The Necessity of Insurance Plans Following Divorce - Greyfont

The Necessity of Insurance Plans Following Divorce

When your marriage is over, it's time to chart out a new life. Rock solid finances are needed for that. It is common in India for women to give up their career and become the primary caregiver of the household. Thus a decision like divorce affects the women  in India.. This is supported by findings of the National Marriage Project at Rutgers University wherein it was found that divorce reduces a man's standard of living by 10 percent and a woman's by almost three times that much.

In cases of most mutual divorces, the financial aspects are handled with pragmatism wherein details of settlement are agreed upon by both parties and they themselves handle the mode of settlement. The settlement may or may not involve any asset/money. This agreement is then reaffirmed in the court and one is now good to go his own way.

But more than often not, one spouse becomes the dependant on the other, especially when children are involved and thereby one needs the equal division of car, house, retirement policies as also insurance policies. Couples caught in the bliss of marriage are prone to hold joint assets or have made investments in which case one needs to make sure the following modifications are made in the Insurance Policies:


1. Change in Nomination


Changing your nominee in your insurance policy from your spouse to a next of kin is the first step to do after  considering a divorce. The more prompt this decision is, the better it is for each of the parties involved. A letter is submitted to the insurer detailing the action of changing the 'Nominee' to make sure the new nominee has 'insurable benefits'. If the death of the policyholder results in direct financial losses to the nominee- that condition is known to have insurable benefits for the nominee.

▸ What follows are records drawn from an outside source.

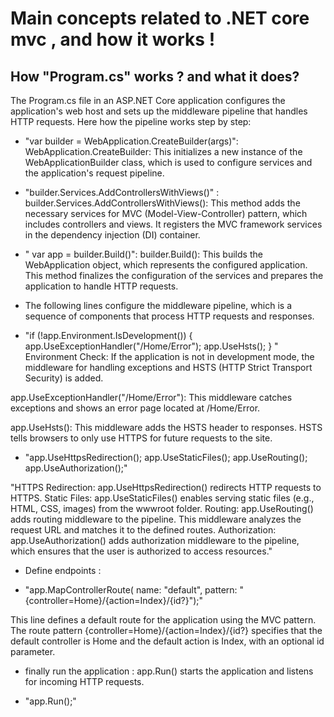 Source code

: # Main concepts related to .NET core mvc , and how it works !
## How "Program.cs" works ? and what it does?
The Program.cs file in an ASP.NET Core application configures the application's web host and sets up the middleware pipeline that handles HTTP requests. 
Here how the pipeline works step by step:
-  "var builder = WebApplication.CreateBuilder(args)":
WebApplication.CreateBuilder: This initializes a new instance of the WebApplicationBuilder class, which is used to configure services and the application's request pipeline.
-   "builder.Services.AddControllersWithViews()" :
builder.Services.AddControllersWithViews(): This method adds the necessary services for MVC (Model-View-Controller) pattern, which includes controllers and views. It registers the MVC framework services in the dependency injection (DI) container.

- " var app = builder.Build()":
builder.Build(): This builds the WebApplication object, which represents the configured application. This method finalizes the configuration of the services and prepares the application to handle HTTP requests.
- The following lines configure the middleware pipeline, which is a sequence of components that process HTTP requests and responses.
* "if (!app.Environment.IsDevelopment())
{
    app.UseExceptionHandler("/Home/Error");
    app.UseHsts();
}
"
Environment Check: If the application is not in development mode, the middleware for handling exceptions and HSTS (HTTP Strict Transport Security) is added.

app.UseExceptionHandler("/Home/Error"): This middleware catches exceptions and shows an error page located at /Home/Error.

app.UseHsts(): This middleware adds the HSTS header to responses. HSTS tells browsers to only use HTTPS for future requests to the site.

-  "app.UseHttpsRedirection();
    app.UseStaticFiles();
    app.UseRouting();
    app.UseAuthorization();"

"HTTPS Redirection: app.UseHttpsRedirection() redirects HTTP requests to HTTPS.
Static Files: app.UseStaticFiles() enables serving static files (e.g., HTML, CSS, images) from the wwwroot folder.
Routing: app.UseRouting() adds routing middleware to the pipeline. This middleware analyzes the request URL and matches it to the defined routes.
Authorization: app.UseAuthorization() adds authorization middleware to the pipeline, which ensures that the user is authorized to access resources."

- Define endpoints : 
* "app.MapControllerRoute(
    name: "default",
    pattern: "{controller=Home}/{action=Index}/{id?}");"

 This line defines a default route for the application using the MVC pattern. The route pattern {controller=Home}/{action=Index}/{id?} specifies that the default controller is Home and the default action is Index, with an optional id parameter.


- finally run the application :   app.Run() starts the application and listens for incoming HTTP requests.

 *  "app.Run();"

The new nominee in your insurance policy can be a close blood relation but are most commonly children. In such cases sometimes the spouse is trusted with the responsibility to pass on the proceeds of the policy to the correct beneficiaries. The nominee is also expected to pass on the proceeds to the correct beneficiaries according to the will of the law.


2. Having the Correct Assignee


An assignee is needed if the nominee is a minor. The assignee acts as the caretaker of the policy in case the plan matures or the policyholder passes away. Complications arise if one spouse has appointed the other as the 'assignee' as because assignment involves the transfer of both rights and liabilities of the insurance plan to the assignee. This sole right of the plan might prove harmful if the spouse decides to put obstacles in the process of changing nominees or reassignment.  This is because any change in plan will need the approval of the current assignee.


3. Joint Insurance Policies


Joint insurance policies can be really tricky as most insurers do not split such plans. Only exception would be if there was a 'separation benefit' involved. One can either cancel the entire insurance plan or decide for one spouse to take over the insurance policy. Comparing the cost of taking over the policy as opposed to starting a new plan makes it easier to decide. The one who takes over and pays the premium gets to decide who the beneficiary is. One might also choose to put the policy in a trust if children are involved.
Insurance policies such as ULIPs and endowment plans are settled as per the contribution made by each partner.

It is imperative to not let emotions take the better of you in matter of finances post a painful separation. Taking help of a financial advisor is a smart way to deal with it especially in cases of acrimonious splits where spouse are known to hide assets from the other.